Referring to FIG. 4, the fluid gets routed to either one of the two displacement chambers 45 or 46. The pump 41 operates such that there is always one chamber 45 or 46 drawing fluid in, while the opposite 45 or 46 is expulsing fluid. Depending on the fluid routing and equalization valve 61 setting, the exiting liquid is pumped back to the borehole 18 (or borehole annulus) or through the hydraulic/electrical connector 59 to one of the sample chambers 62, 63, 64, which are located in an adjoining separate drill collar 33 (see also FIG. 2). While only three sample chambers 62, 63, 64 are shown, it will be noted that more or less than three chambers 62, 63, 64 may be employed. Obviously, the number of chambers is not critical and the choice of three chambers constitutes but one preferred design.

Still referring to FIG. 4, the pumping action of the FDU pistons 42, 43 is achieved via the planetary roller screw, 47 nut 39 and threaded shaft 49. The variable speed motor 35 and associated gearbox 48 drives the shaft 49 in a bi-directional mode under the direction of the controller 36 shown in FIG. 3. Gaps between the components are filled with oil 50 and an annulus bellows compensator is shown at 50 a.

During a sample collecting operation, fluid gets initially pumped to the module 32 and exits the module 32 via the fluid routing and equalization valve 61 to the borehole 18. This action flushes the flow-line 75 from residual liquid prior to actually filling a sample bottle 62-64 with new or fresh formation fluid.

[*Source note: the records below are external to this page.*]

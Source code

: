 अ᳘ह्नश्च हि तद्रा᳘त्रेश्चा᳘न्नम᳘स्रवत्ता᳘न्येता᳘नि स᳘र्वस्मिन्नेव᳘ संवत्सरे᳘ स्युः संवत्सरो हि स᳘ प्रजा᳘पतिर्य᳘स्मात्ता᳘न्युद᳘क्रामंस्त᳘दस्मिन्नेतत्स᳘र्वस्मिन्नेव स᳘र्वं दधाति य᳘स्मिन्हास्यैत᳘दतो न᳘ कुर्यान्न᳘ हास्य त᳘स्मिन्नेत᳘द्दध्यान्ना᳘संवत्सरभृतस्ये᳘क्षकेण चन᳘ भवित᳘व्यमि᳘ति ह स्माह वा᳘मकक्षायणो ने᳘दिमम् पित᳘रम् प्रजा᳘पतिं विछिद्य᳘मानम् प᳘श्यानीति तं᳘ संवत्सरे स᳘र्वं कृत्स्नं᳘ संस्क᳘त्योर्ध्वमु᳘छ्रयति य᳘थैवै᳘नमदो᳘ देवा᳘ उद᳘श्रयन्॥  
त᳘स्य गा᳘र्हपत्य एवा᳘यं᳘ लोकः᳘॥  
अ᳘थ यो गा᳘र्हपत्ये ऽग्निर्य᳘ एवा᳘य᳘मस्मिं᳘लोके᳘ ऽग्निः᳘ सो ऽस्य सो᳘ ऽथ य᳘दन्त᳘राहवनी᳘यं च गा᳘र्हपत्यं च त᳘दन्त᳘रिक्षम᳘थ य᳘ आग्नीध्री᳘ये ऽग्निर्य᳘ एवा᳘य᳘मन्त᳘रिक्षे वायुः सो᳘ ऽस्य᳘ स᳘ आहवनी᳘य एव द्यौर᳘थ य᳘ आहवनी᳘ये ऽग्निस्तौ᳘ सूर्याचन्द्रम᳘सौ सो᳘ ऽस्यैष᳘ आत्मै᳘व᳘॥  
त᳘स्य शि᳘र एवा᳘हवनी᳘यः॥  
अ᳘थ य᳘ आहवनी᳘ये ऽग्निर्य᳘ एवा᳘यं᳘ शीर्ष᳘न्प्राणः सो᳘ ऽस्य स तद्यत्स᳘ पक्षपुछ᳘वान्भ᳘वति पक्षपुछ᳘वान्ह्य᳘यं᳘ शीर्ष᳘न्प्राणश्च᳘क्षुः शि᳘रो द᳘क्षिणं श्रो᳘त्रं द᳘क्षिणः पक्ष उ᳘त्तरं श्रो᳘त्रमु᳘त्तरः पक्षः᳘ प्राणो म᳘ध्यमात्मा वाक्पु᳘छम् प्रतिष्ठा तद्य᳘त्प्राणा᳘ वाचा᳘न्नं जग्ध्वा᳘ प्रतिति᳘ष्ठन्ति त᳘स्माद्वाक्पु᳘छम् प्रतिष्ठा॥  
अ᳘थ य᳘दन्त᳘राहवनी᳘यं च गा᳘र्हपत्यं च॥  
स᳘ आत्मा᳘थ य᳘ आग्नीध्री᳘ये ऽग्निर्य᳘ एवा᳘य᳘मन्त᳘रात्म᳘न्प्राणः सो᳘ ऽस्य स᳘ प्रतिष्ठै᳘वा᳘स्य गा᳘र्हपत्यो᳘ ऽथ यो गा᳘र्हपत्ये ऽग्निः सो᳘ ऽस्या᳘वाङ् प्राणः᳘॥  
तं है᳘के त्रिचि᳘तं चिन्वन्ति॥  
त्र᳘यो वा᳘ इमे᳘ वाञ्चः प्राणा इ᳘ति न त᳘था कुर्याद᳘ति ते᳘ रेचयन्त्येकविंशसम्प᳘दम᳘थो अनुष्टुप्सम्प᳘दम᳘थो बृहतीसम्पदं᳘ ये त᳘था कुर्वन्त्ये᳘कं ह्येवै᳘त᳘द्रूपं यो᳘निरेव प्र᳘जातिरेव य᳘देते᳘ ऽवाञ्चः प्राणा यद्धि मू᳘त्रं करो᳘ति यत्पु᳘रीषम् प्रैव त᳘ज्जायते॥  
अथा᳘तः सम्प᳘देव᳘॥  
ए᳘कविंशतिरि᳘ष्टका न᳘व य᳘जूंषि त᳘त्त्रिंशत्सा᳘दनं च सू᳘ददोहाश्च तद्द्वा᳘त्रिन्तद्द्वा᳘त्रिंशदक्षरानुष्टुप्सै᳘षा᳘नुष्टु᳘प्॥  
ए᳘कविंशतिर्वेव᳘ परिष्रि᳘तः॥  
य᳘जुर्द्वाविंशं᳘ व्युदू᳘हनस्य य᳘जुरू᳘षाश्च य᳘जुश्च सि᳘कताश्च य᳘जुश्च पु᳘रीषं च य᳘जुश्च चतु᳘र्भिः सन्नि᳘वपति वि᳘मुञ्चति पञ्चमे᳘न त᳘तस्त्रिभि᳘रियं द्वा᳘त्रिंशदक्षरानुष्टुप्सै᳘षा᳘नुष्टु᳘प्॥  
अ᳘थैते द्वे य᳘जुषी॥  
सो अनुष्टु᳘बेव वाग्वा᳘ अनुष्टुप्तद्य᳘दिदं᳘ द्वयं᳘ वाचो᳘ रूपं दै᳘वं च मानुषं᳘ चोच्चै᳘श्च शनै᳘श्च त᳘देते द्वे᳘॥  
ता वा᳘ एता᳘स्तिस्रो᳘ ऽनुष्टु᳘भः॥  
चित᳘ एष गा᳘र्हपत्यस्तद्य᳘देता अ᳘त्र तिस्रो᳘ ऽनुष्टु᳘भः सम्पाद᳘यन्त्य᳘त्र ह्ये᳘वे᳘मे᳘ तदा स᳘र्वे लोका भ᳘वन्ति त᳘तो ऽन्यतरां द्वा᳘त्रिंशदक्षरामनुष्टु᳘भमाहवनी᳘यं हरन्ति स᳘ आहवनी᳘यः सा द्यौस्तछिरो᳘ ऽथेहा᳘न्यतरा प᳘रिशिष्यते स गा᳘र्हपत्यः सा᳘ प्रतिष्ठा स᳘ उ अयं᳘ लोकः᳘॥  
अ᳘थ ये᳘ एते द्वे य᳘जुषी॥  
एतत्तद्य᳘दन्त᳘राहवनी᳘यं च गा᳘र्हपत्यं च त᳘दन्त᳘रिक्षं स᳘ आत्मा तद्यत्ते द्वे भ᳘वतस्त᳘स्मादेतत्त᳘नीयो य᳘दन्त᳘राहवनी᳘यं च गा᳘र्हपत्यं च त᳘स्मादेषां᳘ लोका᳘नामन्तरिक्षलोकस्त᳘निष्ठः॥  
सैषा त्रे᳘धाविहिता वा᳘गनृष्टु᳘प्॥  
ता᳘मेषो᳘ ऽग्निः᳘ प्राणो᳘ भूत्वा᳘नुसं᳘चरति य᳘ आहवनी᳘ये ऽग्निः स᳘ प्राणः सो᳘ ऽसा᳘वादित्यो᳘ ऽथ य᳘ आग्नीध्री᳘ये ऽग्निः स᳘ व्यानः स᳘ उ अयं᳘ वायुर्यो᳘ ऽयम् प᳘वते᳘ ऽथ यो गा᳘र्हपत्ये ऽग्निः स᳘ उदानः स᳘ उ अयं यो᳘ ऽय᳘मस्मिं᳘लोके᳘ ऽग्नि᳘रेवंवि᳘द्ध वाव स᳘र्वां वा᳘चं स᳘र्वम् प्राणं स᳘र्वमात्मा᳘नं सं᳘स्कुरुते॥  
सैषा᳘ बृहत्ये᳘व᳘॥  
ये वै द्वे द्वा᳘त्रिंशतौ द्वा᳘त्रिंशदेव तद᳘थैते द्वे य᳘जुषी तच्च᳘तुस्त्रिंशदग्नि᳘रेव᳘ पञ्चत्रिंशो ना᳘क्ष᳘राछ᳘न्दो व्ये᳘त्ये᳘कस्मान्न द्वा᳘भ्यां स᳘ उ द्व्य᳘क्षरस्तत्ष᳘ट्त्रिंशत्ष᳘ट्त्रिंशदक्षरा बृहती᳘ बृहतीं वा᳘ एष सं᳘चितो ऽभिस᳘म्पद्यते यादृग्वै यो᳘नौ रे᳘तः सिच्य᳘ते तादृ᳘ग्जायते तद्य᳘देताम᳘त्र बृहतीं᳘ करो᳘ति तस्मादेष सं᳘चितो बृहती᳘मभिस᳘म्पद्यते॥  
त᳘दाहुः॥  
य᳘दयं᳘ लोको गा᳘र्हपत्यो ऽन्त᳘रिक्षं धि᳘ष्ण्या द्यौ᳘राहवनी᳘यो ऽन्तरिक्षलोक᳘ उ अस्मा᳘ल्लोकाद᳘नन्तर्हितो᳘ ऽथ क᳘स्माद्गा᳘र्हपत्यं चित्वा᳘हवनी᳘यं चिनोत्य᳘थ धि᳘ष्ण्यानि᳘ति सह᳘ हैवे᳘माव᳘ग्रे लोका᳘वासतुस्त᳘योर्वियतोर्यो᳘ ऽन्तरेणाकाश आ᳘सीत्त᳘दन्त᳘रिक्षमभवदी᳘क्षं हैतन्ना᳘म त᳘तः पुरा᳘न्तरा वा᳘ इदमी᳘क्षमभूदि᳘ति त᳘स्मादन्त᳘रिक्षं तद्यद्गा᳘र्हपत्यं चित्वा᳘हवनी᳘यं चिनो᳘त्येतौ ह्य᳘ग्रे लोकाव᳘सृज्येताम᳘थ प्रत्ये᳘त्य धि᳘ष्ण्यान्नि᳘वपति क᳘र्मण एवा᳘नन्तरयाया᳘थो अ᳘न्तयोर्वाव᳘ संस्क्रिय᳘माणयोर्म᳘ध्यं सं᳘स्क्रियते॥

Opening and closing of a bottle 62-64 is performed with sets of dedicated seal valves, shown generally at 76 which are linked to the controller 36 or other device. The pressure sensor 77 is useful, amongst other things, as a indicative feature for detecting that the sample chambers 62-64 are all full. Relief valve 74 is useful, amongst other things, as a safety feature to avoid over pressuring the fluid in the sample chamber 62-64. Relief valve 74 may also be used when fluid needs to be dumped to the borehole 18.

Returning to FIG. 3, a dedicated turbine-alternator 37, 38 is needed to provide the necessary amount of electrical power to drive the pump 41 It is an operational requirement that during sampling operations mud is being pumped through the drill string 14. Pumping rates need to be sufficient to ensure both MWD mud pulse telemetry communication back to surface as well (if utilized) as sufficient angular velocity for the turbine 37 to provide adequate power to the motor 35 for the pump 41.

FIG. 5 illustrates one disclosed method 80 for controlling the pumping system 41 of the tool 32 during fluid sampling. The pumping system 41 is controlled preferably by a downhole controller 36 (see FIG. 3) that executes instructions stored in a permanent memory (EPROM) of the tool assembly 30. The downhole controller may insure that the pumping 41 system is not driven beyond its operational limits and may ensure that the pumping system is operating efficiently. The downhole controller collects in situ measurements from the sensor(s) in the tool 31 and/or a sensor(s) in the tool 32 (see FIG. 4) and uses these measurements in adaptive feedback loops of the method 80 to optimize the performance of the pump 41/pumping system.

The method 80 is capable of operating the pumping system 41 of the tool 32 with no or minimal operator interference. Typically, the surface operator may initiate the sampling operation when the tool string 14 has stopped rotating (during a stand pipe connection for example), by sending a command to one or more of the downhole tools 31-33 by telemetry. The tool 32 will operate the pumping system 41 according to the method 80. Any one or more of the tools 31-33 may periodically send information to the surface operator about the status of the sampling process, thereby assisting the surface operator in making decisions such as aborting the sampling, instructing the tool 33 to store a sample in a chamber, etc. The decision of the surface operator may be communicated to the downhole tools 31-33 by mud pulse telemetry. The tools 31, 32 may share downhole clock information.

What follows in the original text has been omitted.